Une approche écologique appelle à l’articulation de points de vue complémentaires. L’étude segmentée des composantes d’un phénomène est certes nécessaire, mais s’y cantonner empêche d’appréhender la complexité du phénomène en le réduisant à l’une de ses dimensions. « Ainsi, une « écologie de l’alimentation » se traduit en pratique par un décloisonnement des savoirs sur l’alimentation, opéré dans le cadre d’un dialogue interdisciplinaire, pour appréhender globalement les enjeux de durabilité qui parcourent le fonctionnement des systèmes alimentaires. Cette articulation des points de vue sur l’alimentation s’inscrit dans une approche holistique capable de reconnaître les différentes dimensions de l’alimentation sans préjuger a priori d’une quelconque hiérarchie, de faire le lien entre elles et de révéler les dynamiques engendrées par leurs interactions. »

La première démarche d’une approche écologique de l’alimentation sera donc le décloisonnement des savoirs afin d’appréhender l’alimentation dans sa complexité et de construire un nouvel objet de recherche interdisciplinaire, le « système alimentaire durable », en lien avec l’essor de la démarche systémique.

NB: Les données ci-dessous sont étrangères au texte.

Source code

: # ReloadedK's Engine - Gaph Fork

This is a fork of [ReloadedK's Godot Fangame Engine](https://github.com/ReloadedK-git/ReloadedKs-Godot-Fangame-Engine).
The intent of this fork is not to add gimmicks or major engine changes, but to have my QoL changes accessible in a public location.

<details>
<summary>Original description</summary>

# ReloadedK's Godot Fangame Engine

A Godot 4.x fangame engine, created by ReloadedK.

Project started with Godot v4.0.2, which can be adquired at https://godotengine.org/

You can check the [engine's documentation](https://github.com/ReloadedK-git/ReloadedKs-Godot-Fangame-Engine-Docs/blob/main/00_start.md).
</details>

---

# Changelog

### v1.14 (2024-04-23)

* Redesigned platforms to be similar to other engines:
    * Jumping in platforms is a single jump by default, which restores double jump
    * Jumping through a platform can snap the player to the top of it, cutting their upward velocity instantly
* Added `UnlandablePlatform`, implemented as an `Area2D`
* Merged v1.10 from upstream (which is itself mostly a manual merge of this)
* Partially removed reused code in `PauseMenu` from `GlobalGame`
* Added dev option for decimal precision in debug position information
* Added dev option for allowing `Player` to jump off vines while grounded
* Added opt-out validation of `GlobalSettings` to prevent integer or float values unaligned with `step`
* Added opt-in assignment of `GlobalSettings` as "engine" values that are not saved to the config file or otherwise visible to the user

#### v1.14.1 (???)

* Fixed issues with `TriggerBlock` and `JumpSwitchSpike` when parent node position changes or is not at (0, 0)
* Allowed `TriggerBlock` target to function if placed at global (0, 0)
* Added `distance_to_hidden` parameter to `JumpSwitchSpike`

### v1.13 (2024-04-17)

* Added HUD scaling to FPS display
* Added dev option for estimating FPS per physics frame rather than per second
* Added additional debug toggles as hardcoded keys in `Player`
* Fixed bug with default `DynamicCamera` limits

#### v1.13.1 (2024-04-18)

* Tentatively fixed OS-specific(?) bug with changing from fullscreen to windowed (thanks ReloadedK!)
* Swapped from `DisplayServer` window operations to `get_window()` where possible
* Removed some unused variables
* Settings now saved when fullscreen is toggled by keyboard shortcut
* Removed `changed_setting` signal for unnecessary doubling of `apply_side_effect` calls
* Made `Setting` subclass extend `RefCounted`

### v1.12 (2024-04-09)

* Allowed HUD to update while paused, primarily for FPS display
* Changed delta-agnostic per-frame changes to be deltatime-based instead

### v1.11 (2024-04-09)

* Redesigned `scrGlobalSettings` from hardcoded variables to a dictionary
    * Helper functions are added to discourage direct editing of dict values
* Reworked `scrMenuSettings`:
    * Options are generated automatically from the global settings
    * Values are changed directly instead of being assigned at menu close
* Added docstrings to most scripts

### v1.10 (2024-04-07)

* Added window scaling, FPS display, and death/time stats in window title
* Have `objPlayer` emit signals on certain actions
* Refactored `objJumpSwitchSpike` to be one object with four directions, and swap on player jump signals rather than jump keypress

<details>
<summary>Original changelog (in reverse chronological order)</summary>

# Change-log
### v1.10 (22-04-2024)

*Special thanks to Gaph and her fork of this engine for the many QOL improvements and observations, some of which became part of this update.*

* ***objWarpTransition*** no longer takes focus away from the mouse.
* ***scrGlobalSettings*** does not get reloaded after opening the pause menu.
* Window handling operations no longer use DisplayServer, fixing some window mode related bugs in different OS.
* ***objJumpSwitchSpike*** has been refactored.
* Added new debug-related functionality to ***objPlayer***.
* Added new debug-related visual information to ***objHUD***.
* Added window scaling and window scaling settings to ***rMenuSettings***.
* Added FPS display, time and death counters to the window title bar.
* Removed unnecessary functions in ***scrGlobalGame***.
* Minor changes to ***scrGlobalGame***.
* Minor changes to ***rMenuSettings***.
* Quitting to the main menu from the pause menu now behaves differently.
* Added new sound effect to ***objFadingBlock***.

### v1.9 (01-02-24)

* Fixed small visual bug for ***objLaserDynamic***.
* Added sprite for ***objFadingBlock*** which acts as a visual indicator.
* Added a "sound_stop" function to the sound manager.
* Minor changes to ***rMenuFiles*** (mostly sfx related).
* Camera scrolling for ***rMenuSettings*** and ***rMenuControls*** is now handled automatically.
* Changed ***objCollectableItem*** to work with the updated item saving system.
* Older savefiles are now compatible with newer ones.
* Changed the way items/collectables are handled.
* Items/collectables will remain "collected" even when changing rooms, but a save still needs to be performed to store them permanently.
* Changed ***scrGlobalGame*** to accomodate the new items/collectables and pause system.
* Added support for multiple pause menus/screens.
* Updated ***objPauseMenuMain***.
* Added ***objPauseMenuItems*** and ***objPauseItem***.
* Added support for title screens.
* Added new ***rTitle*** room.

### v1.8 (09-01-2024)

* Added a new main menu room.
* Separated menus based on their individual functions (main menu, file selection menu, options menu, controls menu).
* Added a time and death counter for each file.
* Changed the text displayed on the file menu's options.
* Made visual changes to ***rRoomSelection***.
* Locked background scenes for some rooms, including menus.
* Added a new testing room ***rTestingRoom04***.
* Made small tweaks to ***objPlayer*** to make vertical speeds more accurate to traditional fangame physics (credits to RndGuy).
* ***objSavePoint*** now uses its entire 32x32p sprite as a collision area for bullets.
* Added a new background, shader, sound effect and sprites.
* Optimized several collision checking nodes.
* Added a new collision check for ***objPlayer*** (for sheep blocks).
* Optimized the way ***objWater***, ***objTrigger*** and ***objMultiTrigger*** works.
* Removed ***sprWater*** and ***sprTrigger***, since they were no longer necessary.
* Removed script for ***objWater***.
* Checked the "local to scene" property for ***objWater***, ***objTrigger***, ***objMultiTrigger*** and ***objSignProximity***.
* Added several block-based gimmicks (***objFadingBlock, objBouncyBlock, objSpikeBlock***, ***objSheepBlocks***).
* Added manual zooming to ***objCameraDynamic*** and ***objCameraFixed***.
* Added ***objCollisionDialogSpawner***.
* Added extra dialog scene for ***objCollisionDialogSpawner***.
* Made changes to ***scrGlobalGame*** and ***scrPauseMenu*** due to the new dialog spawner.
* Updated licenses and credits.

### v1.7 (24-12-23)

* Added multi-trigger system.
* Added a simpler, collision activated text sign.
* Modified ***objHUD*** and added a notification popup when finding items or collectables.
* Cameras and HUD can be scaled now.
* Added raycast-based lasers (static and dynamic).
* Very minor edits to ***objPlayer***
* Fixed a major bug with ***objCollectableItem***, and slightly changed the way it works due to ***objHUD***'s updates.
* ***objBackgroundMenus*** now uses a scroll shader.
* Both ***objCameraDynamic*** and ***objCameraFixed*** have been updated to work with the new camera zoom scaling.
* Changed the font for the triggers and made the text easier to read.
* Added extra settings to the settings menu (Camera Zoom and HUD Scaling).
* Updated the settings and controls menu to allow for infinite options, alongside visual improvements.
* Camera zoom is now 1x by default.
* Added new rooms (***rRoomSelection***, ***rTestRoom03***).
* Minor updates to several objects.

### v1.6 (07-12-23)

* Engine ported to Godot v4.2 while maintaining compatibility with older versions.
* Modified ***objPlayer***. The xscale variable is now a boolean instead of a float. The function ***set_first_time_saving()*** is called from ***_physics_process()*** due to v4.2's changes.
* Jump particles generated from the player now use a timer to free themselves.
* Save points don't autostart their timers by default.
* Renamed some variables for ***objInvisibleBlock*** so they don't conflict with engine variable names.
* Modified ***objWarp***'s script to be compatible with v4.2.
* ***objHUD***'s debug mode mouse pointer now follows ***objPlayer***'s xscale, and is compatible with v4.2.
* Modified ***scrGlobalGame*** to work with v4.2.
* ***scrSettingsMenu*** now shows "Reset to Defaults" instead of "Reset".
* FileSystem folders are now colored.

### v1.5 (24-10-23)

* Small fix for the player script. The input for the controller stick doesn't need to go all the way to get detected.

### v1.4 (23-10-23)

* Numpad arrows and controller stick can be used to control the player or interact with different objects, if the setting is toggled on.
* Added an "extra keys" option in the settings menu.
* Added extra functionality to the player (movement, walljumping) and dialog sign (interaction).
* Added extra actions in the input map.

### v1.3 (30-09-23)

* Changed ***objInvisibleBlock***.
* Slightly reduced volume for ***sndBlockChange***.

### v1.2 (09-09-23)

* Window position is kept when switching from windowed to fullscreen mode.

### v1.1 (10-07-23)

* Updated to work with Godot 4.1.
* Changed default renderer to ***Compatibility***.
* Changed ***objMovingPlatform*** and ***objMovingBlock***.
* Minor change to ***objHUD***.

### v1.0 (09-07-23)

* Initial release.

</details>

Un ouvrage aussi foisonnant n’est bien évidemment pas résumable. Les chapitres sont nombreux et les contributions multiples. Mais cette proposition est fondamentale dans le sens où elle consiste à inviter à penser autrement le thème de l’alimentation, à le penser dans sa complexité, la multiplicité des acteurs et actrices impliqués et des dimensions à prendre en compte (économiques, techniques, culturelles, sociales, nutritionnelle, géographique, …). Le système alimentaire considéré comme « socio-écologique » rapproche sciences dures et sociales et appelle à mettre l’interdépendance entre systèmes humains et naturels au cœur de nos réflexions.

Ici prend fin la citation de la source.